NASA releases first clear picture of Ultima Thule, the farthest object ever explored by a spacecraft!

Ultima Thule 2

Look at this Frosty The Snowman-lookin’ motherfucker! It’s none other than Ultima Thule, the farthest object ever explored by a spacecraft. Space, my friends, is fucking rad.

Gizmodo:

The New Horizons team has released the first high-resolution images of (486958) 2014 MU69, nicknamed Ultima Thule, the furthest object ever explored by a spacecraft.

New Horizons launched in 2006 and flew by its initial target, Pluto, in 2015. NASA then extended the mission to analyze a new target, a Kuiper Belt Object called (486958) 2014 MU69, or MU69 for short. Ultima Thule is a temporary nickname until a formal name is selected, likely this year.

The probe reached its target on New Year’s Day at 12:33 am ET, though the signal traveling at light speed didn’t reach Earth until yesterday morning. New Horizons has been releasing blurry photos of the object and has detected some weirdness about it, as we’ve reported—there didn’t seem to be any variation in the amount of light it reflected.
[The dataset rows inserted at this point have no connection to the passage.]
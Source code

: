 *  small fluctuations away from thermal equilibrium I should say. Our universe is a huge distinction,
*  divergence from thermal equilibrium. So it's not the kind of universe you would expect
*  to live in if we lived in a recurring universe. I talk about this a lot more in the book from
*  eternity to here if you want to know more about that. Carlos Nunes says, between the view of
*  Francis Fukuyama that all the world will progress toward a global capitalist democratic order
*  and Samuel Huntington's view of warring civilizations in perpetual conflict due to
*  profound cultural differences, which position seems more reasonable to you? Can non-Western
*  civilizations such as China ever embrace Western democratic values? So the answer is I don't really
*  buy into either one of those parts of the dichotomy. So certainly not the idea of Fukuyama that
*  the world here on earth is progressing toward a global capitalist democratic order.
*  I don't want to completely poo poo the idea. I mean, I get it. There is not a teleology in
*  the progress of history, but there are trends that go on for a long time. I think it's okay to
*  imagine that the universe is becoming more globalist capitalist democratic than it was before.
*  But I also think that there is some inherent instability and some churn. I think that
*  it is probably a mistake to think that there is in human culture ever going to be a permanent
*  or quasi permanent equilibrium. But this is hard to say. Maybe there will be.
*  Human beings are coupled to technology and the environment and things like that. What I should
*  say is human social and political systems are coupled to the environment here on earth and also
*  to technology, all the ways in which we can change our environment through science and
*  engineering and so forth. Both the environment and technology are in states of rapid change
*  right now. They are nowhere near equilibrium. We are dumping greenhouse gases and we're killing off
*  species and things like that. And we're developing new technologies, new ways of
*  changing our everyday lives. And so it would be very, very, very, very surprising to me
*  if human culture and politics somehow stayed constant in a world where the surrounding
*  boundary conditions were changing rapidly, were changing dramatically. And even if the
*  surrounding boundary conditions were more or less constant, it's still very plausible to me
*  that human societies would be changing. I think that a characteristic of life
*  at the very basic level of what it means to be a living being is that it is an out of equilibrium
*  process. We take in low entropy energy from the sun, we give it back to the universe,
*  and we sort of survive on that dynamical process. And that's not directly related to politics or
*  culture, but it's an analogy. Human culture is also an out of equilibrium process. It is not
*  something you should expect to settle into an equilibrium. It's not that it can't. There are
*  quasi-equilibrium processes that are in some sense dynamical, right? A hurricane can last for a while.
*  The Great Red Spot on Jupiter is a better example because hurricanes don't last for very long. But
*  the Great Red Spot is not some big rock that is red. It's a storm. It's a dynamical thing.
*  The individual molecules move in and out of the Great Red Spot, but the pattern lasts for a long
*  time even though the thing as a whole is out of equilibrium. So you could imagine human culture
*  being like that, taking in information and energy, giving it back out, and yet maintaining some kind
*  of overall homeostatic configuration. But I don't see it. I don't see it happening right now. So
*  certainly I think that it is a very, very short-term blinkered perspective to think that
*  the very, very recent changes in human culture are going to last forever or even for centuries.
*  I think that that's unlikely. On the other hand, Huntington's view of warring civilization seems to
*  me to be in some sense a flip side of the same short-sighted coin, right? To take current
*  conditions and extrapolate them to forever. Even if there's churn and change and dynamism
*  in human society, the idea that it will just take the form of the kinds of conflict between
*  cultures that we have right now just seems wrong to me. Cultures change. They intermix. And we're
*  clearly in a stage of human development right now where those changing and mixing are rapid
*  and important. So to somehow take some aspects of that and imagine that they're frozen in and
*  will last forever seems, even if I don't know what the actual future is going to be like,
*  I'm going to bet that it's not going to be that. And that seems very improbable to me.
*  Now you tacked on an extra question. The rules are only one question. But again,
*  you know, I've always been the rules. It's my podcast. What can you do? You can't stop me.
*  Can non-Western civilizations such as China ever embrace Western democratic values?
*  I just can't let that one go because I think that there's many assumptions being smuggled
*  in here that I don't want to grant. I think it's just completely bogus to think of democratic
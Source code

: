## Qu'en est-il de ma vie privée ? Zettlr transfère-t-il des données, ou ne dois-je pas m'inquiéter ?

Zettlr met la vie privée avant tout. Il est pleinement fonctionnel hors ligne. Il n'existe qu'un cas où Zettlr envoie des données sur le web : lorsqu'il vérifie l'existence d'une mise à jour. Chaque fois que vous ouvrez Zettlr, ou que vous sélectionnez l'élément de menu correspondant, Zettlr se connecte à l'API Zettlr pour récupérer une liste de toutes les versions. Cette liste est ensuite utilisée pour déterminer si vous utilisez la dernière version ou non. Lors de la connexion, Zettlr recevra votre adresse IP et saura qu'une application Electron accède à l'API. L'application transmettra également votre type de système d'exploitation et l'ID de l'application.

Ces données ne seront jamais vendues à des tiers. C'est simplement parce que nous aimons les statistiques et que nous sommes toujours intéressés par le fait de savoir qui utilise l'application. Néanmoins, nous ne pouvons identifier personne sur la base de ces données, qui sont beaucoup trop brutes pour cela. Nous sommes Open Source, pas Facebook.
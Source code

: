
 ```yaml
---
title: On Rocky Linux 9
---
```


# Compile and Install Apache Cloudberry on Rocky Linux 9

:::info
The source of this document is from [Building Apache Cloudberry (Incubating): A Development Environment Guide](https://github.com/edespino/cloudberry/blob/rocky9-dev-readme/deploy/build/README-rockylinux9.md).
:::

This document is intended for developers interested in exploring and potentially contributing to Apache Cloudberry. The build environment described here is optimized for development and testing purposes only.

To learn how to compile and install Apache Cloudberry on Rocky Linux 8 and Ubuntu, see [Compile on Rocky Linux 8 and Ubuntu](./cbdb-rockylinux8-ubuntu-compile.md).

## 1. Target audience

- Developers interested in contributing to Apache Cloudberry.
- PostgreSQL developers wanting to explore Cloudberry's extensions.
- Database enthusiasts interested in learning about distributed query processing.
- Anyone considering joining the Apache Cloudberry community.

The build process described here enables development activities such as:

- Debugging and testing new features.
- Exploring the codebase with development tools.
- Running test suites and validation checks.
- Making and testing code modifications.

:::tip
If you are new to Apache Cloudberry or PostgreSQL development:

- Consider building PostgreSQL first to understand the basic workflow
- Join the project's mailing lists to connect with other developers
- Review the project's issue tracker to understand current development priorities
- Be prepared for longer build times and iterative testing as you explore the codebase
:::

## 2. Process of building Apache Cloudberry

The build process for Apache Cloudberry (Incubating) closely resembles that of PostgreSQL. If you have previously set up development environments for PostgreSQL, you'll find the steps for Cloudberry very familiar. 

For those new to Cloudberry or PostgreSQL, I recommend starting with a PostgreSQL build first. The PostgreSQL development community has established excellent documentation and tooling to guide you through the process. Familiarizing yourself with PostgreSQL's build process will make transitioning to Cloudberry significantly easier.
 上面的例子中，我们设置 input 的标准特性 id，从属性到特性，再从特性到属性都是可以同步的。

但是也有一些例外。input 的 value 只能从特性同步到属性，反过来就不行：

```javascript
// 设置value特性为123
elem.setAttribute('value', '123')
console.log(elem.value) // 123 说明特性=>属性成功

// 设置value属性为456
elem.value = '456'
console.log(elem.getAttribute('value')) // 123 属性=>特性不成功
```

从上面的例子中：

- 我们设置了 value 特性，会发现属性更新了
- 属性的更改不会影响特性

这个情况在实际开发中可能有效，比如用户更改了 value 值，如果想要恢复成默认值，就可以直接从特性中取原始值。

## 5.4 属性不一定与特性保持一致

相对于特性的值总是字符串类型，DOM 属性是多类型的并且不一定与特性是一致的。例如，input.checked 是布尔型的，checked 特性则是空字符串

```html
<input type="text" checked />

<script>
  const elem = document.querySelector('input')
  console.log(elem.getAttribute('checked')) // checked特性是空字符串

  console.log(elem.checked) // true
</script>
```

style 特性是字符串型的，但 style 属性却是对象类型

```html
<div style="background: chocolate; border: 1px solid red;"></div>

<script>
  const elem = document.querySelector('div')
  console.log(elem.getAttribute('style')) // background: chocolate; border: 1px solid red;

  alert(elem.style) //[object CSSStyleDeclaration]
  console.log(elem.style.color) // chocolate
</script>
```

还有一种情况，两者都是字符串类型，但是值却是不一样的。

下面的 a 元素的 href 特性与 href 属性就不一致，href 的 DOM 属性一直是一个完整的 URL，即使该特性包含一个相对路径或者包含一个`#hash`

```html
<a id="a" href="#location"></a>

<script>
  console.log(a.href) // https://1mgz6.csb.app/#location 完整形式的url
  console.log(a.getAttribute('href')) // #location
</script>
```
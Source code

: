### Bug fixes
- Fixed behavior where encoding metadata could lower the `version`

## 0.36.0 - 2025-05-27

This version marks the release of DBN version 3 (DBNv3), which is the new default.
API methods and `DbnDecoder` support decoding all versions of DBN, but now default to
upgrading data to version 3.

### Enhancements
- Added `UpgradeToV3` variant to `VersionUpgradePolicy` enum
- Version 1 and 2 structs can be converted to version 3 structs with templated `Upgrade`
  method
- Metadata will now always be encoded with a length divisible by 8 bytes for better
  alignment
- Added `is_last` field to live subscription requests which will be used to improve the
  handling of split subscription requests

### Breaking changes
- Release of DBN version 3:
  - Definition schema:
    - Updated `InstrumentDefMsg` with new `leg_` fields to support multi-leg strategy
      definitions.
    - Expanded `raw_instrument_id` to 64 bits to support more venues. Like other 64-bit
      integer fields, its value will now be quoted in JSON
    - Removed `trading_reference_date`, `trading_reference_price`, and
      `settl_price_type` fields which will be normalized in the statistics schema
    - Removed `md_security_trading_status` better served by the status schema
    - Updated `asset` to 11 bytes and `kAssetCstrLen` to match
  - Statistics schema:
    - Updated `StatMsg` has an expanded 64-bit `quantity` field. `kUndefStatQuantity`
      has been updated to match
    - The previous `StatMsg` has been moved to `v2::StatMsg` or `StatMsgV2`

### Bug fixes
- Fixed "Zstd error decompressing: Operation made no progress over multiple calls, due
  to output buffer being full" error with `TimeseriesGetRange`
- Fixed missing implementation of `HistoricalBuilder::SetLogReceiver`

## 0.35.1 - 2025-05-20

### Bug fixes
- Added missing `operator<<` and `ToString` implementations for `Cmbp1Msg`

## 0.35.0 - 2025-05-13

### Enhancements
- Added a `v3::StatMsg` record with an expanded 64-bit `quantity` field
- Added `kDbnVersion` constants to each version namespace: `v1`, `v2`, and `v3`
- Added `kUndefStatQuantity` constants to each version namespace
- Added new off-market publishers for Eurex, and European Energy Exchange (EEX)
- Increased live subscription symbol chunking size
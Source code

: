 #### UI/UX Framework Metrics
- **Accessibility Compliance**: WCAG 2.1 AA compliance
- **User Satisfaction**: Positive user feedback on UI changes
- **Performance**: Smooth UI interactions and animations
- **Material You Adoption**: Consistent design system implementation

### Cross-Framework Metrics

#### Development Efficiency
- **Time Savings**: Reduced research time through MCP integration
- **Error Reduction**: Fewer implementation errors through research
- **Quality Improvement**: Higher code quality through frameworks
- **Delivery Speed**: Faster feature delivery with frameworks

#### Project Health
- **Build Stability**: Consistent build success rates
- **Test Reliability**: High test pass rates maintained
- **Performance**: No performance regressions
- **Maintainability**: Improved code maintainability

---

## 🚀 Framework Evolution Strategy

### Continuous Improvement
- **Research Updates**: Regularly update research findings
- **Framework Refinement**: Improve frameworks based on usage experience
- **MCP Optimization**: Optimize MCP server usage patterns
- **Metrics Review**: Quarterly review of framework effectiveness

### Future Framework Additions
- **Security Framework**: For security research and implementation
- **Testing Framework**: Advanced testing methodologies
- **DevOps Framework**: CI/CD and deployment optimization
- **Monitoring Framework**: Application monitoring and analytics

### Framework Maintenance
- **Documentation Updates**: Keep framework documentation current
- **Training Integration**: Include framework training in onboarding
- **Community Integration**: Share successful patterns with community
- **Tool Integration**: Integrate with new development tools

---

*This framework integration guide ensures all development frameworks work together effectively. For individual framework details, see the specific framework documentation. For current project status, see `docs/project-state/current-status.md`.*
Though it appeared to be bowling pin-shaped, its actual structure has remained hazy until now.

Ultima Thule

The new image, the furthest photo ever taken, answers that question: It’s a very dark red, two-lobed object that is 21 miles (33 kilometers) long and 10 miles (16 kilometers) wide. It appears to be a “contact binary,” a common shape for distant comets, as reported by the Planetary Society. It’s not totally clear how these shapes form, but it’s thought that they begin as two objects orbiting one another that merge.

New results confirmed that the object rotates with a period of 15 hours or so, and is very dark, reflecting only 6 to 13 percent of the incoming sunlight, Cathy Olkin, a planetary scientist at the Southwest Research Institute, said in a press conference. The researchers learned that the unexpectedly low variation in the light curve came from the shape—two spheres rotating have a smaller change in their surface area from the spacecraft’s point of view than an ellipse would. The rock had no obvious impact craters.

Kuiper Belt Objects, of which Pluto is the largest, are especially interesting because they are thought to retain some of the Solar System’s original building material, left undisturbed after billions of years. New Horizons scientists have begun to analyze the first data sent back by the spacecraft.

Data and images will continue to come in throughout the day, with more announcements to come soon.